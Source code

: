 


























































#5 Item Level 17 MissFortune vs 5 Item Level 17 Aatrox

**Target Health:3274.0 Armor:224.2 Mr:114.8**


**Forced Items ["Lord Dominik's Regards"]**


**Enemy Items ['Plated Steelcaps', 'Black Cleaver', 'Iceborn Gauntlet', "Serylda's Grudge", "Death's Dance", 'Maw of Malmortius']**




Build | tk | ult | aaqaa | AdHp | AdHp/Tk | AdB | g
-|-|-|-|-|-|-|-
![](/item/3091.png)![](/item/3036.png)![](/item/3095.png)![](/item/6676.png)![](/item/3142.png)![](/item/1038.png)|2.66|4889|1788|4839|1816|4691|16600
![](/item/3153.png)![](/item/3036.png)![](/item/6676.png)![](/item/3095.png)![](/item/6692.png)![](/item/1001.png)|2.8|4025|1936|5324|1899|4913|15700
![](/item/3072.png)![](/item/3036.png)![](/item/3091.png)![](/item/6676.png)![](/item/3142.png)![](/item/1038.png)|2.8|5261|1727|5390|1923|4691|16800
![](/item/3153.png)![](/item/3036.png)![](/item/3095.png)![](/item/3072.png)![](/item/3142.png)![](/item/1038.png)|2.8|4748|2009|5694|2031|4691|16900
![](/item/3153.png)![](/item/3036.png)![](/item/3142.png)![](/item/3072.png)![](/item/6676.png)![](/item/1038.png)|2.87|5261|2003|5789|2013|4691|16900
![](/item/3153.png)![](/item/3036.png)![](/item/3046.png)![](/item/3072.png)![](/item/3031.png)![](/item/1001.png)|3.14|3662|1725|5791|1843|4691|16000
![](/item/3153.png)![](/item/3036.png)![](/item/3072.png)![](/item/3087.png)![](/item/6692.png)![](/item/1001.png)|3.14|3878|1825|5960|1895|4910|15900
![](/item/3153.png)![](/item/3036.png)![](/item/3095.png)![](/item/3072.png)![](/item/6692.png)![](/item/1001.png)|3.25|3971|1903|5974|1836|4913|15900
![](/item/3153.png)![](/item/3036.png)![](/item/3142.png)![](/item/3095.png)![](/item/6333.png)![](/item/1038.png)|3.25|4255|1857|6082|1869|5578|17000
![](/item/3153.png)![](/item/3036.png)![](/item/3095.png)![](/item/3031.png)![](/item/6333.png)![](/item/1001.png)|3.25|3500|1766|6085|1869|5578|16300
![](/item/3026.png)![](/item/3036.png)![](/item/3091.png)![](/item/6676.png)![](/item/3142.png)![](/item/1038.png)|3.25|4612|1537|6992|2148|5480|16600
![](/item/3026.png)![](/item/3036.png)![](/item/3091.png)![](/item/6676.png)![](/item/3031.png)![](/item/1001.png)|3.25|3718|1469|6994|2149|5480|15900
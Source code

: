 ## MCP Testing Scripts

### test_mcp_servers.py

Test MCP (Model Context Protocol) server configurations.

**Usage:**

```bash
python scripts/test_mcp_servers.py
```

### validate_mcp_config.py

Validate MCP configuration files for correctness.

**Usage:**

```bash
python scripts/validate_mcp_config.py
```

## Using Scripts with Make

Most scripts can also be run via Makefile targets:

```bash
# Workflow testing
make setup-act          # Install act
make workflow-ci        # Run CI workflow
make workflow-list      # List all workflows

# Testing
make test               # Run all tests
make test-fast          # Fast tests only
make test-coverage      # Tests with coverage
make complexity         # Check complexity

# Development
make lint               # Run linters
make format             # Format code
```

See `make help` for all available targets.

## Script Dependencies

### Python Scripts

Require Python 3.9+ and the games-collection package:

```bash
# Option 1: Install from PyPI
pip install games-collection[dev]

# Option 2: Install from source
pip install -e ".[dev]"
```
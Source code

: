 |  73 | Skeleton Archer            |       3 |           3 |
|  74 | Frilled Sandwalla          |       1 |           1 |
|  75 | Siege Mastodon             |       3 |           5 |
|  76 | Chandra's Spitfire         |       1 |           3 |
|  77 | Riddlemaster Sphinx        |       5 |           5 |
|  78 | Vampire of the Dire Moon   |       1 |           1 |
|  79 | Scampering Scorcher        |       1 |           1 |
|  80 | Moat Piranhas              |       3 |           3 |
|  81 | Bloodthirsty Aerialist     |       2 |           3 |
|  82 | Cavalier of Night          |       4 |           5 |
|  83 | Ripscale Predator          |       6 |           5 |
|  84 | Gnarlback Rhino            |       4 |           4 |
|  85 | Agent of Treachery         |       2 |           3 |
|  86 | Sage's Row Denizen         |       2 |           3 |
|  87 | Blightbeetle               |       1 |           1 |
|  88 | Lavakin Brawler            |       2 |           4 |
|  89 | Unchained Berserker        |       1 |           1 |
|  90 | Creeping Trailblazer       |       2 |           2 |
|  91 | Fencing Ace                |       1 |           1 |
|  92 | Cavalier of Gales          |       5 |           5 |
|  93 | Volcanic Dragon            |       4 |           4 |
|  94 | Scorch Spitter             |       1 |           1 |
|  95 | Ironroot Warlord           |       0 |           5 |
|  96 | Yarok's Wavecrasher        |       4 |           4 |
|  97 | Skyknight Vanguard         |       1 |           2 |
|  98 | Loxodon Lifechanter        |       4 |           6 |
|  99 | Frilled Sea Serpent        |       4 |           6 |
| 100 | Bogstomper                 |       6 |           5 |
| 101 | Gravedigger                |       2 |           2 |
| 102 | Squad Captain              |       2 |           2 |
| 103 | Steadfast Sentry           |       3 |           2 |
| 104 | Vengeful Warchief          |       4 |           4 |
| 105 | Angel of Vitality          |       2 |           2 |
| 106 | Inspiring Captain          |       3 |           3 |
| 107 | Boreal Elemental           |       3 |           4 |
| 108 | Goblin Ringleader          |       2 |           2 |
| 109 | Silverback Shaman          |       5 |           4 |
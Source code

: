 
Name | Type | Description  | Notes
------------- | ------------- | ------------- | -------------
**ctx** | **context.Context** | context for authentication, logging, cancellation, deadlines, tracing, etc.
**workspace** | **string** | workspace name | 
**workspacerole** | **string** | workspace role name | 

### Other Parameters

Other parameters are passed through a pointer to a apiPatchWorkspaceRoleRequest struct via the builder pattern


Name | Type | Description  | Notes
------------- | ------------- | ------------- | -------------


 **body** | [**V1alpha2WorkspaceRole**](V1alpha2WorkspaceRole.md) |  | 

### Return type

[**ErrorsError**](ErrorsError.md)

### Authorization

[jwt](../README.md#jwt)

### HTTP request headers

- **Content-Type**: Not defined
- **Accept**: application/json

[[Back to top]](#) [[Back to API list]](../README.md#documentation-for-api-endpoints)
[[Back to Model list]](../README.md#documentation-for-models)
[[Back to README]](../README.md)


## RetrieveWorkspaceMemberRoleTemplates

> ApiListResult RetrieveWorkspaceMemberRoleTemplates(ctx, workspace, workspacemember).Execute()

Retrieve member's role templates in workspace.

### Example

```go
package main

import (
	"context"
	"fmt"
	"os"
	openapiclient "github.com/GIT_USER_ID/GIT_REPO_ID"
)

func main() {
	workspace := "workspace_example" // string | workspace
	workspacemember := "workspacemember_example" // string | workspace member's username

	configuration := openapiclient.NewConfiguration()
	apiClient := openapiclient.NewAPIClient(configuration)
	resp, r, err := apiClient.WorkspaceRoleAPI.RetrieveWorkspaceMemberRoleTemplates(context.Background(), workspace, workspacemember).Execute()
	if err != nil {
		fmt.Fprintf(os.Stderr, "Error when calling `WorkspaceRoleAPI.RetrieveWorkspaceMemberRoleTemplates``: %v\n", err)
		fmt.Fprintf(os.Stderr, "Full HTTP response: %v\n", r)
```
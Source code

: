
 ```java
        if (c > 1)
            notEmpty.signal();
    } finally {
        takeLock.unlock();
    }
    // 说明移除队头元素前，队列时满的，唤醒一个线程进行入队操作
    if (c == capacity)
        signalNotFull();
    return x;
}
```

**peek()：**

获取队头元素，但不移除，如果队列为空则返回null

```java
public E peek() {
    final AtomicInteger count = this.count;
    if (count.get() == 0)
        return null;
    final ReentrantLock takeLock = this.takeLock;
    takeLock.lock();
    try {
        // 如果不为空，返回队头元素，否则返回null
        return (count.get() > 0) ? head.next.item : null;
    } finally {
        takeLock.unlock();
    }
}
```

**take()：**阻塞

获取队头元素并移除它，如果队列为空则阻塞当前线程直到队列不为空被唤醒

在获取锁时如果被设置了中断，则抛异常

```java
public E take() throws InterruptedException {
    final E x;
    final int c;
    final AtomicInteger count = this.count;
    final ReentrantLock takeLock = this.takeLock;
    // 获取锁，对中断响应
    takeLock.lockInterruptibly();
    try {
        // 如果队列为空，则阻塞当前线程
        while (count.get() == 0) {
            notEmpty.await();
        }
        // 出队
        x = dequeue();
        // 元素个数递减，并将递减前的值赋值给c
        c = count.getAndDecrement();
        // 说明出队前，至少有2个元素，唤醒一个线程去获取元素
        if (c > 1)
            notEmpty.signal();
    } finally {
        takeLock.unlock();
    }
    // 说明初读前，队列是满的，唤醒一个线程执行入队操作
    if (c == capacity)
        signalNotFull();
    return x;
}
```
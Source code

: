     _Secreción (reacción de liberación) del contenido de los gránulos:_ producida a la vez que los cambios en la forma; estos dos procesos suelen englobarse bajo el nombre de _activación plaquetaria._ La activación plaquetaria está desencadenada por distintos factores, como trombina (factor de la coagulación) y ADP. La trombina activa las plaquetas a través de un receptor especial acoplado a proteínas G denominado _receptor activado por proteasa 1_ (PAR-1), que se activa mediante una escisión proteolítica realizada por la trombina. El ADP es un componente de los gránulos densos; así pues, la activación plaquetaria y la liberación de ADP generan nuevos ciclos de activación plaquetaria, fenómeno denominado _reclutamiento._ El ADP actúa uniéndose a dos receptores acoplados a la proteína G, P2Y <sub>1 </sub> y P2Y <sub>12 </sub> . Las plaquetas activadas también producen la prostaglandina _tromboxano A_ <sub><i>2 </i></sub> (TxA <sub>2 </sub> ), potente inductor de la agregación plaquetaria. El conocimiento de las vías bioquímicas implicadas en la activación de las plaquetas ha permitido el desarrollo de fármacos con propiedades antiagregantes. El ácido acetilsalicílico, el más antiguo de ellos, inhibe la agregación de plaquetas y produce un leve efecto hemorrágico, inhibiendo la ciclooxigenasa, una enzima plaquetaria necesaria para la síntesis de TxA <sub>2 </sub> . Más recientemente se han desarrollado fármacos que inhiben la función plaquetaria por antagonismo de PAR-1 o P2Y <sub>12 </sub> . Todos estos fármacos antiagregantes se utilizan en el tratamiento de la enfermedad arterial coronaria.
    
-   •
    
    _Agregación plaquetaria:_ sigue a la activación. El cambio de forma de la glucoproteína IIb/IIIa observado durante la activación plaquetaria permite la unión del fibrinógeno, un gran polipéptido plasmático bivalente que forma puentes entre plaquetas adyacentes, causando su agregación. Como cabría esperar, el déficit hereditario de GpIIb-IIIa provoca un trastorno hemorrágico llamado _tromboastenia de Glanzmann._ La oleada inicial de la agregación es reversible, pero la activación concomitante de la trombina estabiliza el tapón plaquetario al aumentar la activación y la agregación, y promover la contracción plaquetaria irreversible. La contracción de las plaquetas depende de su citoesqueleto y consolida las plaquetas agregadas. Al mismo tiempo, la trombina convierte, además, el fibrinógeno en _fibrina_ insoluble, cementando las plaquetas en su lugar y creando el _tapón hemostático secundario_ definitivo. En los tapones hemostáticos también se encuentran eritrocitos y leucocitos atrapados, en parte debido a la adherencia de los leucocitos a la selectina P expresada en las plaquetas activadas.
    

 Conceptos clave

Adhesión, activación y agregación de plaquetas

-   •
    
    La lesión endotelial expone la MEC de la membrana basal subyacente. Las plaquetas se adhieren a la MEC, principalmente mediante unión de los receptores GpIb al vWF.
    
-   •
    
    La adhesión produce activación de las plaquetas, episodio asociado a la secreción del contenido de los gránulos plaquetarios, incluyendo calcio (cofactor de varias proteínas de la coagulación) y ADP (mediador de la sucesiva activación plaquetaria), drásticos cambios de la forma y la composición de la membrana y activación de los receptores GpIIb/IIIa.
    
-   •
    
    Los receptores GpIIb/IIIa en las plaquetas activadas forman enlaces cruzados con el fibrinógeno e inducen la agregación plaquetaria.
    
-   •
☆ ☆ ☆ ☆ ☆
For this task, copy every line of the material in which "coagulación" appears.

**Worked solution**
:     _Secreción (reacción de liberación) del contenido de los gránulos:_ producida a la vez que los cambios en la forma; estos dos procesos suelen englobarse bajo el nombre de _activación plaquetaria._ La activación plaquetaria está desencadenada por distintos factores, como trombina (factor de la coagulación) y ADP. La trombina activa las plaquetas a través de un receptor especial acoplado a proteínas G denominado _receptor activado por proteasa 1_ (PAR-1), que se activa mediante una escisión proteolítica realizada por la trombina. El ADP es un componente de los gránulos densos; así pues, la activación plaquetaria y la liberación de ADP generan nuevos ciclos de activación plaquetaria, fenómeno denominado _reclutamiento._ El ADP actúa uniéndose a dos receptores acoplados a la proteína G, P2Y <sub>1 </sub> y P2Y <sub>12 </sub> . Las plaquetas activadas también producen la prostaglandina _tromboxano A_ <sub><i>2 </i></sub> (TxA <sub>2 </sub> ), potente inductor de la agregación plaquetaria. El conocimiento de las vías bioquímicas implicadas en la activación de las plaquetas ha permitido el desarrollo de fármacos con propiedades antiagregantes. El ácido acetilsalicílico, el más antiguo de ellos, inhibe la agregación de plaquetas y produce un leve efecto hemorrágico, inhibiendo la ciclooxigenasa, una enzima plaquetaria necesaria para la síntesis de TxA <sub>2 </sub> . Más recientemente se han desarrollado fármacos que inhiben la función plaquetaria por antagonismo de PAR-1 o P2Y <sub>12 </sub> . Todos estos fármacos antiagregantes se utilizan en el tratamiento de la enfermedad arterial coronaria.
    La adhesión produce activación de las plaquetas, episodio asociado a la secreción del contenido de los gránulos plaquetarios, incluyendo calcio (cofactor de varias proteínas de la coagulación) y ADP (mediador de la sucesiva activación plaquetaria), drásticos cambios de la forma y la composición de la membrana y activación de los receptores GpIIb/IIIa.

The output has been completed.